[Aim of the exercise] From the entries that follow, list every line in which the string "deuda" appears.

** Opening Data extract block **

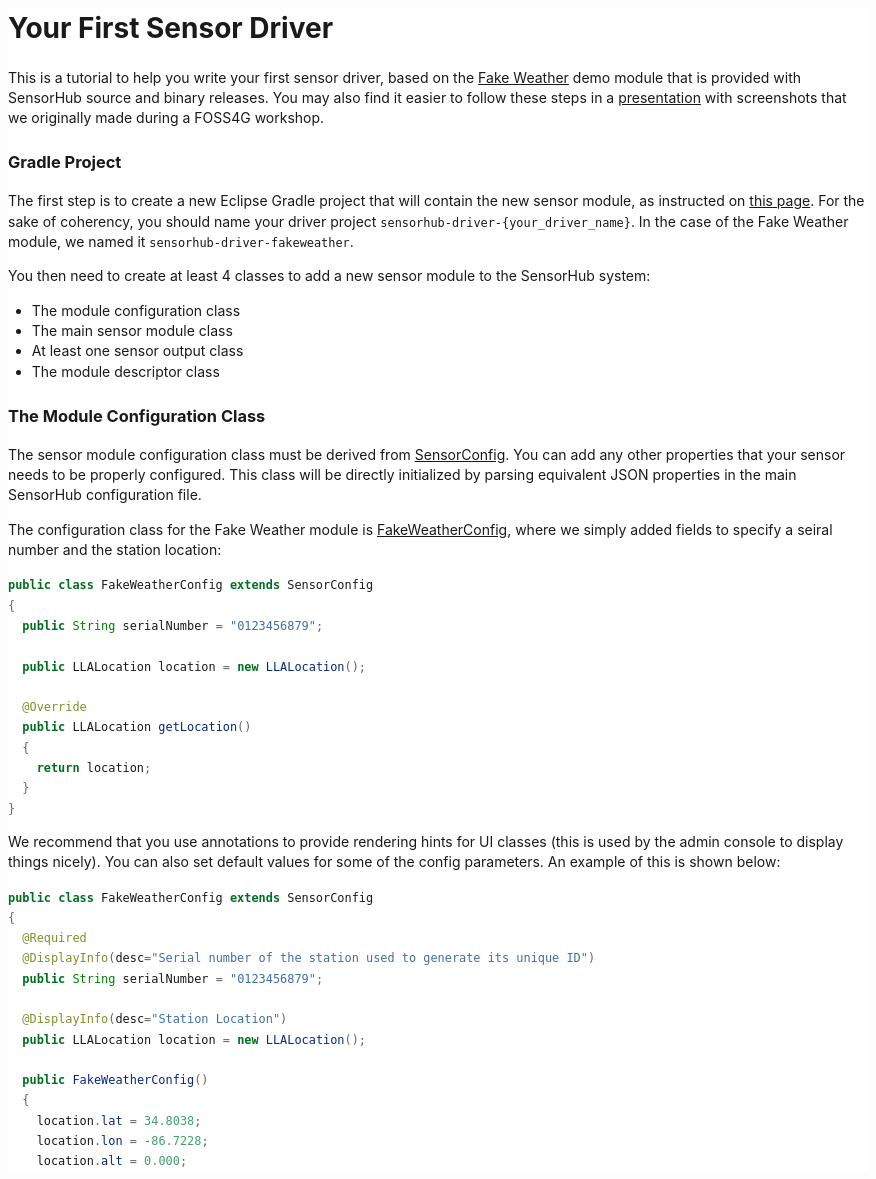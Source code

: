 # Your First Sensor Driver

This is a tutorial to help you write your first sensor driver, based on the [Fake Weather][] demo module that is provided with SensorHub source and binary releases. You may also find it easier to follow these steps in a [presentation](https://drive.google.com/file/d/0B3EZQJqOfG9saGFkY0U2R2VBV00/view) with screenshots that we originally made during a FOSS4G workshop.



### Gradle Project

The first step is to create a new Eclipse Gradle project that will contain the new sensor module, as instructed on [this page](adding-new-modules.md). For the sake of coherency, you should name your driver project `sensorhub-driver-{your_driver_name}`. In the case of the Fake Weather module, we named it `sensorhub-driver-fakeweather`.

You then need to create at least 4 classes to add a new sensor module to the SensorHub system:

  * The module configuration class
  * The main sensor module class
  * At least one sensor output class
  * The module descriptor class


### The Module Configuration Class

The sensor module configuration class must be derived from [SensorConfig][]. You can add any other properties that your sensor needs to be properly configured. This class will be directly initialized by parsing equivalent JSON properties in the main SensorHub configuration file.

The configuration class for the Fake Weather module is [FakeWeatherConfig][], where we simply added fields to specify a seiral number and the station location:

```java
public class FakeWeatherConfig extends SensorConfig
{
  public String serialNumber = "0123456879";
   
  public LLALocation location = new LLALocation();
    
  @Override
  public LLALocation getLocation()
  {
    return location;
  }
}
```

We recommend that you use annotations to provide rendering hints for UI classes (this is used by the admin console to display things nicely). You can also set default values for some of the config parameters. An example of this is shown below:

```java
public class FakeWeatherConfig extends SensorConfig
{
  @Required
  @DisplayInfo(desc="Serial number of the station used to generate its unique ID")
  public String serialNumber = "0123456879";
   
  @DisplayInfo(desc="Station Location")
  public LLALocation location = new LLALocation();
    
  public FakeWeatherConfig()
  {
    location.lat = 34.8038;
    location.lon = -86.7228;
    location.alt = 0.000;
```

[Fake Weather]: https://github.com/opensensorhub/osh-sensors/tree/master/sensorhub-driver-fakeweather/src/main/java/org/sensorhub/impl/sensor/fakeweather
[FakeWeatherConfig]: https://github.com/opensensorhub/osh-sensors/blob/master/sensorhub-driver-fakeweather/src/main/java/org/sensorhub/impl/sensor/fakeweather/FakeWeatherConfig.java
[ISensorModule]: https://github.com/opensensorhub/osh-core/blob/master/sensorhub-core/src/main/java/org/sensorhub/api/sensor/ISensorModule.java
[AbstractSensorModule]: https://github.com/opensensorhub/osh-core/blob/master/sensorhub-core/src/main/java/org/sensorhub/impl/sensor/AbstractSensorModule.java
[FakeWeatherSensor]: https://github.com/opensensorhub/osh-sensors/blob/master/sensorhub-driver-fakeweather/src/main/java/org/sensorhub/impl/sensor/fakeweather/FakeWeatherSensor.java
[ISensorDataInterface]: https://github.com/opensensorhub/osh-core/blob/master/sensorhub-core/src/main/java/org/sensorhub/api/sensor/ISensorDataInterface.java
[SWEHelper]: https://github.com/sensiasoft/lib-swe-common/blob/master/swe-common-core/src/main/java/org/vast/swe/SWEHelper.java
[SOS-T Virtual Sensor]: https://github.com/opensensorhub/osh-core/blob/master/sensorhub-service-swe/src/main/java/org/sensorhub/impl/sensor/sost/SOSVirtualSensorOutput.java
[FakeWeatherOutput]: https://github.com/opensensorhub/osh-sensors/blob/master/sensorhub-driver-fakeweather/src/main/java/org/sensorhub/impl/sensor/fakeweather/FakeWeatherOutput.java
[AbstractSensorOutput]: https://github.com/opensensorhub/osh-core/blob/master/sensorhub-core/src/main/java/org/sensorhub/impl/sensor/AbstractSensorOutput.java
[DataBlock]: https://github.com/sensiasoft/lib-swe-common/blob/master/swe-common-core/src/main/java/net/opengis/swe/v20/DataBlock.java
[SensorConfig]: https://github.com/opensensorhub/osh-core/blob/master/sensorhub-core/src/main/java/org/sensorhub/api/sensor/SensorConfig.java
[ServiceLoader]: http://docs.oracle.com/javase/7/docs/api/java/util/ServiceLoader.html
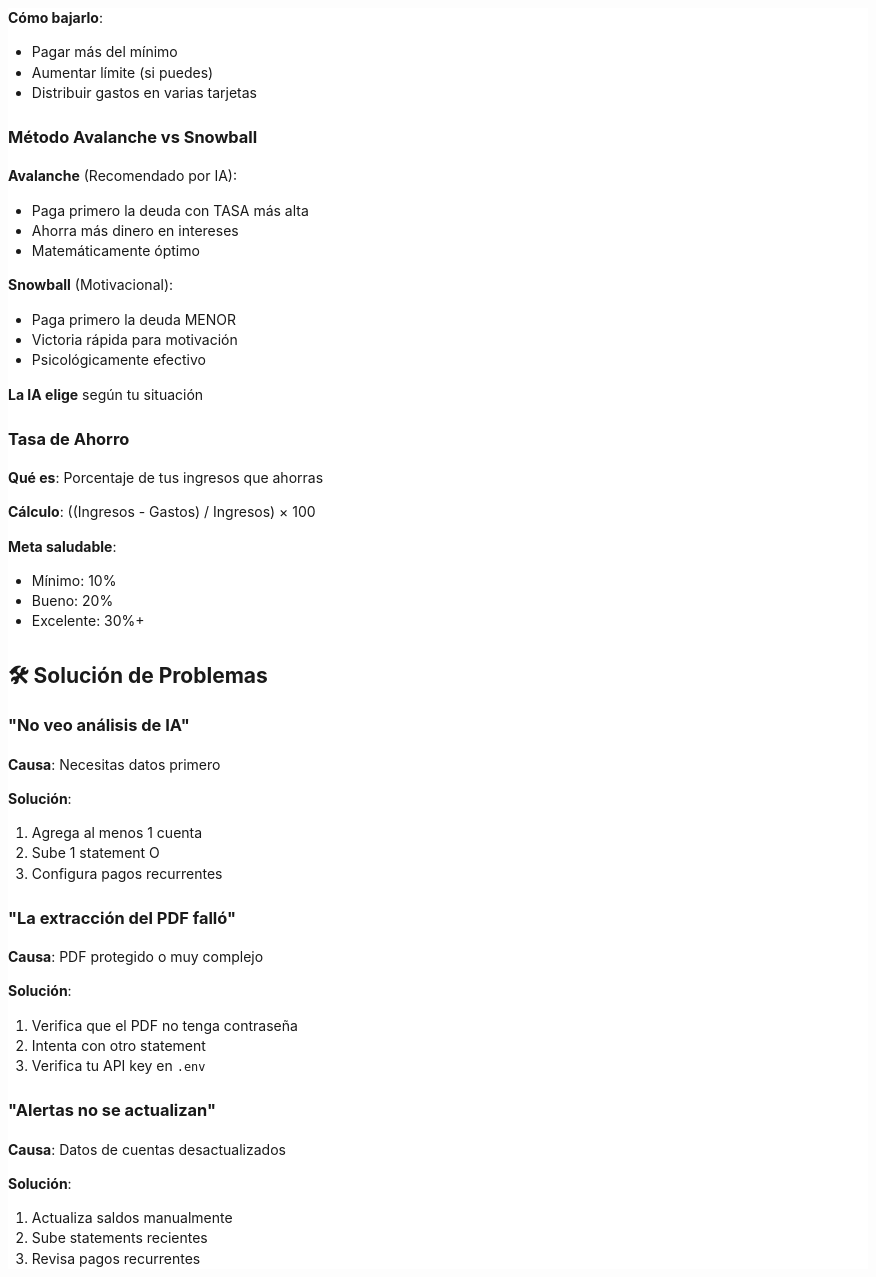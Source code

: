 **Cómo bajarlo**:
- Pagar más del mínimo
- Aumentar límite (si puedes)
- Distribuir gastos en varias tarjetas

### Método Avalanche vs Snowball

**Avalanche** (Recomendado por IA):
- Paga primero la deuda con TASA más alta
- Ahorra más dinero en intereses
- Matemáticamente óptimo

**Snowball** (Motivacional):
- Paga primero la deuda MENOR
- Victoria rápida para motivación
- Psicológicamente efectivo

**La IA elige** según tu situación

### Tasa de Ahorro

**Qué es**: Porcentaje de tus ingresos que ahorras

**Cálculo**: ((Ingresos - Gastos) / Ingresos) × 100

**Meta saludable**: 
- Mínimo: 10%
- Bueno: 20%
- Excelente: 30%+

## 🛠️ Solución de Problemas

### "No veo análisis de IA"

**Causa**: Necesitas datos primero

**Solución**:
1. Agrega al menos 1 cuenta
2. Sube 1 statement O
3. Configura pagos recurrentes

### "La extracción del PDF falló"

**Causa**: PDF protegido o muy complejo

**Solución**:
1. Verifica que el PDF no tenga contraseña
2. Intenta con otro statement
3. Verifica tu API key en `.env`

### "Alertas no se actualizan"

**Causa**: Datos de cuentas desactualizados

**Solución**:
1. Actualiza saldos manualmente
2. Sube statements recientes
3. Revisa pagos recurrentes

** Closing Data extract block **
** Opening Data extract block **

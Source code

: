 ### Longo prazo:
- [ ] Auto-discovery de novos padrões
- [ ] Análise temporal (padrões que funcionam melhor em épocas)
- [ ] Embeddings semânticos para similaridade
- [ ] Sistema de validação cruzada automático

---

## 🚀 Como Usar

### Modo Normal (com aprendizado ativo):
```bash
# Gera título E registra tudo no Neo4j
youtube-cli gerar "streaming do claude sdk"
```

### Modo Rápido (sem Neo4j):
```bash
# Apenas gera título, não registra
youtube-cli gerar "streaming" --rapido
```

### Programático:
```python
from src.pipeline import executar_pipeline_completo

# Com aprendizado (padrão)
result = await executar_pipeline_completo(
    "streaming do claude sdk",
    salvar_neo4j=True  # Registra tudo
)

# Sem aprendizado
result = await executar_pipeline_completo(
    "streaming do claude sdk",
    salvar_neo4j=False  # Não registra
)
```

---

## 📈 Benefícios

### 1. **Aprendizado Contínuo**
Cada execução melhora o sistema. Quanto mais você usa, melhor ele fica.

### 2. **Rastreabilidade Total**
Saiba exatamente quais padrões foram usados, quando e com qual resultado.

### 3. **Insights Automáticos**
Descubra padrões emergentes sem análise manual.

** Closing Data extract block **

[Task output]
- Paga primero la deuda con TASA más alta
- Paga primero la deuda MENOR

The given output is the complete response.